▶ Dataset entries
· · ·

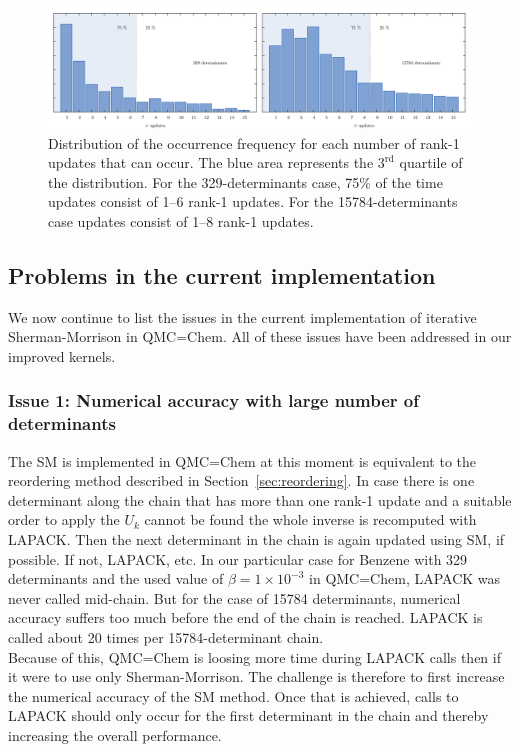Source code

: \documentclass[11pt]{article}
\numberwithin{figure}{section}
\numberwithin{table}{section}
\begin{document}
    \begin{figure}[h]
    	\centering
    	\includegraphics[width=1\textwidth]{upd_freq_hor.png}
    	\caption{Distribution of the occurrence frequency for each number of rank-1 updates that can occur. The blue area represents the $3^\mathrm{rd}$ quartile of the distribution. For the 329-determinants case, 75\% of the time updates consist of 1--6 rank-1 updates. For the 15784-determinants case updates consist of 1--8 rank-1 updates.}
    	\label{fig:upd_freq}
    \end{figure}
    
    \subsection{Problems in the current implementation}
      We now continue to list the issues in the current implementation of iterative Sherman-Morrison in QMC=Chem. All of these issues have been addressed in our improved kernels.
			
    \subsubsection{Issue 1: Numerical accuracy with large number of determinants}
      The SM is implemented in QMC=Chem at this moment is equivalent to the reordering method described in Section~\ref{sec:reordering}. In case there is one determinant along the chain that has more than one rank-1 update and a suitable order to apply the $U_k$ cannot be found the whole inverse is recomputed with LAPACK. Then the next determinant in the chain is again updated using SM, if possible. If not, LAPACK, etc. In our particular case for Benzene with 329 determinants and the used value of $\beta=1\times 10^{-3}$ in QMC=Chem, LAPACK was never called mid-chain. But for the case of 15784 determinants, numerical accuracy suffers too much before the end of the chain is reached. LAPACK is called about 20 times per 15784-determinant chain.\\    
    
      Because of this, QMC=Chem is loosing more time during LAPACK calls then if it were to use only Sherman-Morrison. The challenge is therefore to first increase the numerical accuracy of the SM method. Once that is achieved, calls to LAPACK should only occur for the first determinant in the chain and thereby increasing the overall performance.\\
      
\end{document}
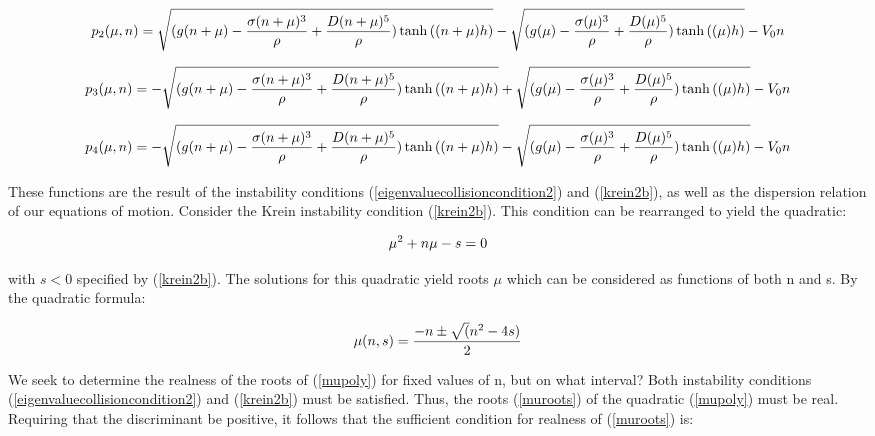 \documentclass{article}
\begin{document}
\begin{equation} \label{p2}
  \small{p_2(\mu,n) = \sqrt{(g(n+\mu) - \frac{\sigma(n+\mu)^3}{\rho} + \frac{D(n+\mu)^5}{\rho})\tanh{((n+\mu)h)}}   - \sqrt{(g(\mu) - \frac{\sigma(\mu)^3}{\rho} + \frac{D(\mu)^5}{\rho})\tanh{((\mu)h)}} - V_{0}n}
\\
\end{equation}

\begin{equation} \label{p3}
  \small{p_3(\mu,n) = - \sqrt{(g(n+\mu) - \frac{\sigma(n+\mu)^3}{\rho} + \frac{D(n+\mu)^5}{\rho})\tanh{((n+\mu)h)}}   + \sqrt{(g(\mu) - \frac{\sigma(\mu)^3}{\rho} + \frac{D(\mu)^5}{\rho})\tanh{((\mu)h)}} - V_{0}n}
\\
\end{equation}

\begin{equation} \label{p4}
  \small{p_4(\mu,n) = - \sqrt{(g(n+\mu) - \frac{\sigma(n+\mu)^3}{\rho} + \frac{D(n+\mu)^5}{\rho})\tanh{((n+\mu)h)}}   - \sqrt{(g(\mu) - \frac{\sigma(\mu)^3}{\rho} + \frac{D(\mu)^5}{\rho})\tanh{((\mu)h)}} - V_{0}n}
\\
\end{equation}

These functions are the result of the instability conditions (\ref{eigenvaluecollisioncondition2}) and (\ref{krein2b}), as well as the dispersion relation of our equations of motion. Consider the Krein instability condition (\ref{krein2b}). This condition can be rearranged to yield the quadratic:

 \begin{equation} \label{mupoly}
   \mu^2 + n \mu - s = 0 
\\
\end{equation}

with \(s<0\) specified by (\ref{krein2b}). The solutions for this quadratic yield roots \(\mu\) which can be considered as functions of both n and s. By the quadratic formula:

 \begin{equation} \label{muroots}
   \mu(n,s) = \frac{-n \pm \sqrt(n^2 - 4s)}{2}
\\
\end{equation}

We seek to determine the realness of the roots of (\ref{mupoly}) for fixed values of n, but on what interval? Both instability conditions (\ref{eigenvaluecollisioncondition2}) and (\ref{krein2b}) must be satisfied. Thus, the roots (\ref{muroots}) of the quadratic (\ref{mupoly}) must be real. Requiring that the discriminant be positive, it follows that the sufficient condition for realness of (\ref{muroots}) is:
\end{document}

· · ·

▶ What the task asks
Exactly reproduce the entries above, minus the pictures.

▶ The answer
Source code

: \documentclass[11pt]{article}
\numberwithin{figure}{section}
\numberwithin{table}{section}
\begin{document}
    \begin{figure}[h]
    	\centering
    	\includegraphics[width=1\textwidth]{upd_freq_hor.png}
    	\caption{Distribution of the occurrence frequency for each number of rank-1 updates that can occur. The blue area represents the $3^\mathrm{rd}$ quartile of the distribution. For the 329-determinants case, 75\% of the time updates consist of 1--6 rank-1 updates. For the 15784-determinants case updates consist of 1--8 rank-1 updates.}
    	\label{fig:upd_freq}
    \end{figure}
    
    \subsection{Problems in the current implementation}
      We now continue to list the issues in the current implementation of iterative Sherman-Morrison in QMC=Chem. All of these issues have been addressed in our improved kernels.
			
    \subsubsection{Issue 1: Numerical accuracy with large number of determinants}
      The SM is implemented in QMC=Chem at this moment is equivalent to the reordering method described in Section~\ref{sec:reordering}. In case there is one determinant along the chain that has more than one rank-1 update and a suitable order to apply the $U_k$ cannot be found the whole inverse is recomputed with LAPACK. Then the next determinant in the chain is again updated using SM, if possible. If not, LAPACK, etc. In our particular case for Benzene with 329 determinants and the used value of $\beta=1\times 10^{-3}$ in QMC=Chem, LAPACK was never called mid-chain. But for the case of 15784 determinants, numerical accuracy suffers too much before the end of the chain is reached. LAPACK is called about 20 times per 15784-determinant chain.\\    
    
      Because of this, QMC=Chem is loosing more time during LAPACK calls then if it were to use only Sherman-Morrison. The challenge is therefore to first increase the numerical accuracy of the SM method. Once that is achieved, calls to LAPACK should only occur for the first determinant in the chain and thereby increasing the overall performance.\\
      
\end{document}
 \documentclass{article}
\begin{document}
\begin{equation} \label{p2}
  \small{p_2(\mu,n) = \sqrt{(g(n+\mu) - \frac{\sigma(n+\mu)^3}{\rho} + \frac{D(n+\mu)^5}{\rho})\tanh{((n+\mu)h)}}   - \sqrt{(g(\mu) - \frac{\sigma(\mu)^3}{\rho} + \frac{D(\mu)^5}{\rho})\tanh{((\mu)h)}} - V_{0}n}
\\
\end{equation}

\begin{equation} \label{p3}
  \small{p_3(\mu,n) = - \sqrt{(g(n+\mu) - \frac{\sigma(n+\mu)^3}{\rho} + \frac{D(n+\mu)^5}{\rho})\tanh{((n+\mu)h)}}   + \sqrt{(g(\mu) - \frac{\sigma(\mu)^3}{\rho} + \frac{D(\mu)^5}{\rho})\tanh{((\mu)h)}} - V_{0}n}
\\
\end{equation}

\begin{equation} \label{p4}
  \small{p_4(\mu,n) = - \sqrt{(g(n+\mu) - \frac{\sigma(n+\mu)^3}{\rho} + \frac{D(n+\mu)^5}{\rho})\tanh{((n+\mu)h)}}   - \sqrt{(g(\mu) - \frac{\sigma(\mu)^3}{\rho} + \frac{D(\mu)^5}{\rho})\tanh{((\mu)h)}} - V_{0}n}
\\
\end{equation}

These functions are the result of the instability conditions (\ref{eigenvaluecollisioncondition2}) and (\ref{krein2b}), as well as the dispersion relation of our equations of motion. Consider the Krein instability condition (\ref{krein2b}). This condition can be rearranged to yield the quadratic:

 \begin{equation} \label{mupoly}
   \mu^2 + n \mu - s = 0 
\\
\end{equation}

with \(s<0\) specified by (\ref{krein2b}). The solutions for this quadratic yield roots \(\mu\) which can be considered as functions of both n and s. By the quadratic formula:

 \begin{equation} \label{muroots}
   \mu(n,s) = \frac{-n \pm \sqrt(n^2 - 4s)}{2}
\\
\end{equation}

We seek to determine the realness of the roots of (\ref{mupoly}) for fixed values of n, but on what interval? Both instability conditions (\ref{eigenvaluecollisioncondition2}) and (\ref{krein2b}) must be satisfied. Thus, the roots (\ref{muroots}) of the quadratic (\ref{mupoly}) must be real. Requiring that the discriminant be positive, it follows that the sufficient condition for realness of (\ref{muroots}) is:
\end{document}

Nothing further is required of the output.